:: Task details ::
Reproduce the records without their pictures, keeping every word as it is.

Collected data entries
--- START ---
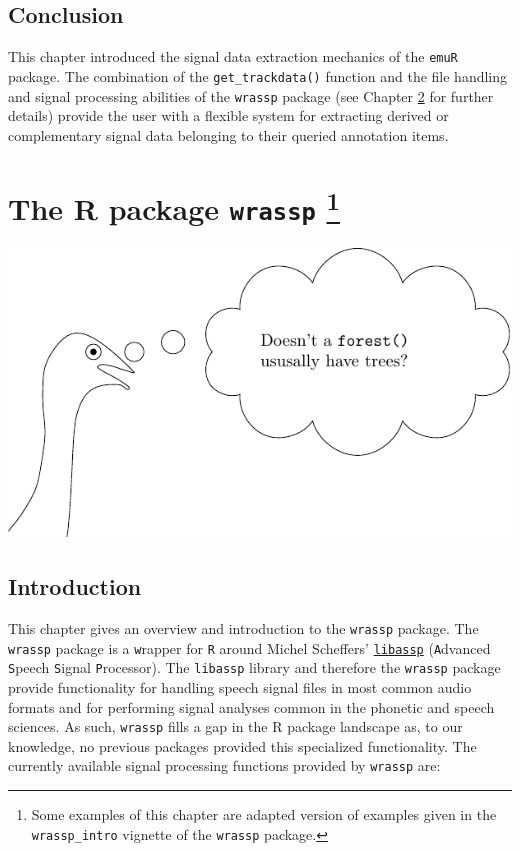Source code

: \documentclass[]{book}
\let\rmarkdownfootnote\footnote%
\def\footnote{\protect\rmarkdownfootnote}
\theoremstyle{definition}
\theoremstyle{definition}
\theoremstyle{definition}
\theoremstyle{remark}
\begin{document}
\hypertarget{conclusion-3}{%
\section{Conclusion}\label{conclusion-3}}

This chapter introduced the signal data extraction mechanics of the
\texttt{emuR} package. The combination of the \texttt{get\_trackdata()}
function and the file handling and signal processing abilities of the
\texttt{wrassp} package (see Chapter \ref{chap:wrassp} for further
details) provide the user with a flexible system for extracting derived
or complementary signal data belonging to their queried annotation
items.

\hypertarget{chap:wrassp}{%
\chapter[The R package \texttt{wrassp} ]{\texorpdfstring{The R package
\texttt{wrassp} \footnote{Some examples of this chapter are adapted
  version of examples given in the \texttt{wrassp\_intro} vignette of
  the \texttt{wrassp} package.}}{The R package wrassp }}\label{chap:wrassp}}

\begin{center}\includegraphics[width=0.75\linewidth]{pics/EMU-webAppEmu_wrassp} \end{center}

\hypertarget{introduction}{%
\section{Introduction}\label{introduction}}

This chapter gives an overview and introduction to the \texttt{wrassp}
package. The \texttt{wrassp} package is a \texttt{w}rapper for
\texttt{R} around Michel Scheffers'
\href{http://libassp.sourceforge.net/}{\texttt{libassp}}
(\texttt{A}dvanced \texttt{S}peech \texttt{S}ignal \texttt{P}rocessor).
The \texttt{libassp} library and therefore the \texttt{wrassp} package
provide functionality for handling speech signal files in most common
audio formats and for performing signal analyses common in the phonetic
and speech sciences. As such, \texttt{wrassp} fills a gap in the R
package landscape as, to our knowledge, no previous packages provided
this specialized functionality. The currently available signal
processing functions provided by \texttt{wrassp} are:
\end{document}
--- END ---
:: Solution to the exercise ::
Source code

: \documentclass[]{book}
\let\rmarkdownfootnote\footnote%
\def\footnote{\protect\rmarkdownfootnote}
\theoremstyle{definition}
\theoremstyle{definition}
\theoremstyle{definition}
\theoremstyle{remark}
\begin{document}
\hypertarget{conclusion-3}{%
\section{Conclusion}\label{conclusion-3}}

This chapter introduced the signal data extraction mechanics of the
\texttt{emuR} package. The combination of the \texttt{get\_trackdata()}
function and the file handling and signal processing abilities of the
\texttt{wrassp} package (see Chapter \ref{chap:wrassp} for further
details) provide the user with a flexible system for extracting derived
or complementary signal data belonging to their queried annotation
items.

\hypertarget{chap:wrassp}{%
\chapter[The R package \texttt{wrassp} ]{\texorpdfstring{The R package
\texttt{wrassp} \footnote{Some examples of this chapter are adapted
  version of examples given in the \texttt{wrassp\_intro} vignette of
  the \texttt{wrassp} package.}}{The R package wrassp }}\label{chap:wrassp}}

\begin{center}\includegraphics[width=0.75\linewidth]{pics/EMU-webAppEmu_wrassp} \end{center}

\hypertarget{introduction}{%
\section{Introduction}\label{introduction}}

This chapter gives an overview and introduction to the \texttt{wrassp}
package. The \texttt{wrassp} package is a \texttt{w}rapper for
\texttt{R} around Michel Scheffers'
\href{http://libassp.sourceforge.net/}{\texttt{libassp}}
(\texttt{A}dvanced \texttt{S}peech \texttt{S}ignal \texttt{P}rocessor).
The \texttt{libassp} library and therefore the \texttt{wrassp} package
provide functionality for handling speech signal files in most common
audio formats and for performing signal analyses common in the phonetic
and speech sciences. As such, \texttt{wrassp} fills a gap in the R
package landscape as, to our knowledge, no previous packages provided
this specialized functionality. The currently available signal
processing functions provided by \texttt{wrassp} are:
\end{document}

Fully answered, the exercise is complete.